One of those which stand out in my mind is the word “lifestyle,” about which he remarked

you will not hear me refer to anyone’s lifestyle. If you want to know what a moronic word lifestyle is all you have to do is realize that in a technical sense, Attila the Hun had an active, outdoor lifestyle.

Would that we had been more attentive. Far from being put in its place, the word has spread like the fungus it most assuredly is, becoming a meaningless catch-all for any characterization of how anyone — or even any thing — lives. Watching Nature on PBS, for instance, I have seen scientists — apparently intelligent, well-educated individuals, whose first language seemed to be English — refer to birds as having a “lifestyle.”

Unsurprisingly, “lifestyle” has made a list of “Words Faculty Say They Don’t Want to Read Again, Ever” at the web site of Amherst College’s Writing Center, with the qualification “unless you’re talking about somebody from Hollywood.” (By contrast, the writers of the page continue, it “won’t do at all to talk about Plato’s exciting lifestyle.”)

To the end of clarifying what “lifestyle” is, let us be clear that I am not speaking of the term in the sense in which Adlerian psychology uses it, which is almost never referenced, but the “marketing” sense (also listed in the OED), which has not only become synonymous with the term (as Carlin’s example demonstrates), but apparently reshaped our understanding of that broader question of how people live.

That understanding would seem in deep need of correction, given that this usage is not to be regarded as identical with “way of life,” which is the characteristic manner of living of a whole culture, something with which this term is often confused. Nor is it the same thing as a “standard of living,” or a “quality of life,” which are measures of how well or poorly people — groups or individuals — live, with the former a materialistic measure, the latter a more holistic one.

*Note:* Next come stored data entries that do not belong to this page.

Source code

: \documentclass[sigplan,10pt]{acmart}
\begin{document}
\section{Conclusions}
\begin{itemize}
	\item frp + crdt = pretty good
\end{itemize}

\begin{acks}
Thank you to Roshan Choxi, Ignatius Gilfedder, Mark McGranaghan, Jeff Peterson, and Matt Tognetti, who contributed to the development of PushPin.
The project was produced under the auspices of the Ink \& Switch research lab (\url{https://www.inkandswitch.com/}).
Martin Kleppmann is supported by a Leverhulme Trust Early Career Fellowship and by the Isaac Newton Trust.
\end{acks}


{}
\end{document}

Unlike all these other descriptors, lifestyle can only be a matter of personal, individual choice — something not really operative when one unthinkingly abides by the way of life in which they have been brought up, in a context where other options generally do not exist. Even where such options do exist one must have a certain minimum standard of living and quality of life before they can even begin to have a lifestyle — a certain minimum of affluence, leisure and personal freedom. How much? Enough, at least, to permit their accumulated choices to constitute a “style,” and implicitly, to allow them to live “in style,” should they so choose. Enough to permit self-examination, self-discovery, self-expression and self-realization to rank high on their lists of concerns (rather than getting their next meal, for instance).

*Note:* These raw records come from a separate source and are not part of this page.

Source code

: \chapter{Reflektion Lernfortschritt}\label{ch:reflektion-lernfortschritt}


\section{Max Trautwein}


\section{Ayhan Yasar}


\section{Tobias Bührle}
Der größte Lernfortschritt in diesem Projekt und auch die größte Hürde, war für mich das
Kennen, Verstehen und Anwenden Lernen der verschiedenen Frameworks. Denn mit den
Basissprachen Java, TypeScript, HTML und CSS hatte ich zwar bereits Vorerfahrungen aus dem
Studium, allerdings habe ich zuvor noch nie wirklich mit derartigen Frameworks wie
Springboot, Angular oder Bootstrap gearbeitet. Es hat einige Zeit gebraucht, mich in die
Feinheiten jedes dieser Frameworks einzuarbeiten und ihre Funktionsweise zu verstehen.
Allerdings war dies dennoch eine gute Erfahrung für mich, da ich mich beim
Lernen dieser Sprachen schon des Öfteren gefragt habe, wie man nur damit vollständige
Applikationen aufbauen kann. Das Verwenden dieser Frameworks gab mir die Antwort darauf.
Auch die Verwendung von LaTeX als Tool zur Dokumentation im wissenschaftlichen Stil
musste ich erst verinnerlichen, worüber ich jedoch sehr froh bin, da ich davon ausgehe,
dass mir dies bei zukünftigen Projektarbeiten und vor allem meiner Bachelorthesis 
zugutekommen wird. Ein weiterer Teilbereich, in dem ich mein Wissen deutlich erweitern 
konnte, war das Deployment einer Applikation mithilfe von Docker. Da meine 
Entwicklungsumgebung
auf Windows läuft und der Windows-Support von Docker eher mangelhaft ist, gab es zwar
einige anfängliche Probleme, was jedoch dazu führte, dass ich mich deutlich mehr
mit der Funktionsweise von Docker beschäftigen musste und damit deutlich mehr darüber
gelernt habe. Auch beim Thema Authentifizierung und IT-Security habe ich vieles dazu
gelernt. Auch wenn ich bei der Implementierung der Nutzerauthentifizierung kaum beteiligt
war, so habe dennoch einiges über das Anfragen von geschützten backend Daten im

Consequently, animals do not have lifestyles. Nor do members of traditional cultures — Medieval peasants, for instance. (Instead these may be said to have a “way of life.”) Children do not have lifestyles. (If any individual’s making decisions about how they live, it’s their parents.) Nor do the poor. (When one does not even have sufficient food or adequate shelter, “style” of life or anything else is not high on their list of concerns.)

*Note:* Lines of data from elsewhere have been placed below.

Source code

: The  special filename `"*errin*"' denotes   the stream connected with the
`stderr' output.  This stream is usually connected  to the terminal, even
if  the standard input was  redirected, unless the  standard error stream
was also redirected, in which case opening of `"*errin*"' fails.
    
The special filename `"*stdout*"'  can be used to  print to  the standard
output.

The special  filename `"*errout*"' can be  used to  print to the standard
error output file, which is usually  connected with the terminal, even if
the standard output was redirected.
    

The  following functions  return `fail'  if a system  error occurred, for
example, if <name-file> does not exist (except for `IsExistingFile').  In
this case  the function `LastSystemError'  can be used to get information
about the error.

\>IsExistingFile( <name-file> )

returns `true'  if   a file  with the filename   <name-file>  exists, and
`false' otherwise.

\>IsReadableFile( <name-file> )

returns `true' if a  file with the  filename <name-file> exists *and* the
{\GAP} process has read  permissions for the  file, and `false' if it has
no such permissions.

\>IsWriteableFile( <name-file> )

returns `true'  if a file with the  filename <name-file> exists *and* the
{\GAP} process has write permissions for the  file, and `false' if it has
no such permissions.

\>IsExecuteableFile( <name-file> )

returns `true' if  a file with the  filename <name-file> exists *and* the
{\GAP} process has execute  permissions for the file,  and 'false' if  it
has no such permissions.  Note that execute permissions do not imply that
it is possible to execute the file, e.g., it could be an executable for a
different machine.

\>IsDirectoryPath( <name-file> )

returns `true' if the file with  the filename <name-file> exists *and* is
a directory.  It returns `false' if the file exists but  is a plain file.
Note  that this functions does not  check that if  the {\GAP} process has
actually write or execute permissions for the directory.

I could go on (think of the above list of people who do not have lifestyles as a minimal guideline), but the thing to remember is that the idea of lifestyle belongs to the modern world, and moreover, is a relevant descriptor only for a comparatively privileged minority on the planet today (such as a “somebody from Hollywood” for whom the Amherst Writing Center’s list allows an exception). Our thinking otherwise is a matter of glossing over unpleasant facts about inequality and the shallowness of consumer culture and the treatment of mindless “optimism” as a default intellectual setting; a matter of our readiness to look at the homeless and see Jacobim Mugatu’s Derelicte fashion line.

An illustration might help at this point. Consider the sitcom Two and a Half Men. Prior to the current season, the show’s protagonist was Charlie Harper, a songwriter and musician who punches no clocks, lives in a Malibu beach house, drives upmarket foreign cars (a Mercedes at one point, a Jaguar at another), and conducts himself in the manner of a “swinging bachelor.”

Charlie may be said to have a lifestyle.

His brother Alan, however, is an unsuccessful chiropractor who was ruined financially in first one divorce, and then another. He lives with Charlie because he cannot afford a place of his own, and is single not because he chooses to be, but because women find him unappealing.

Consequently, Alan cannot be said to have a lifestyle. The joke, in fact, is that he doesn’t have much of a life.

I do not think the point can be made any clearer than this, and so while I would prefer never to hear the word used ever again, I’d settle for simply seeing and hearing it used with some discretion.

Originally published at https://raritania.blogspot.com.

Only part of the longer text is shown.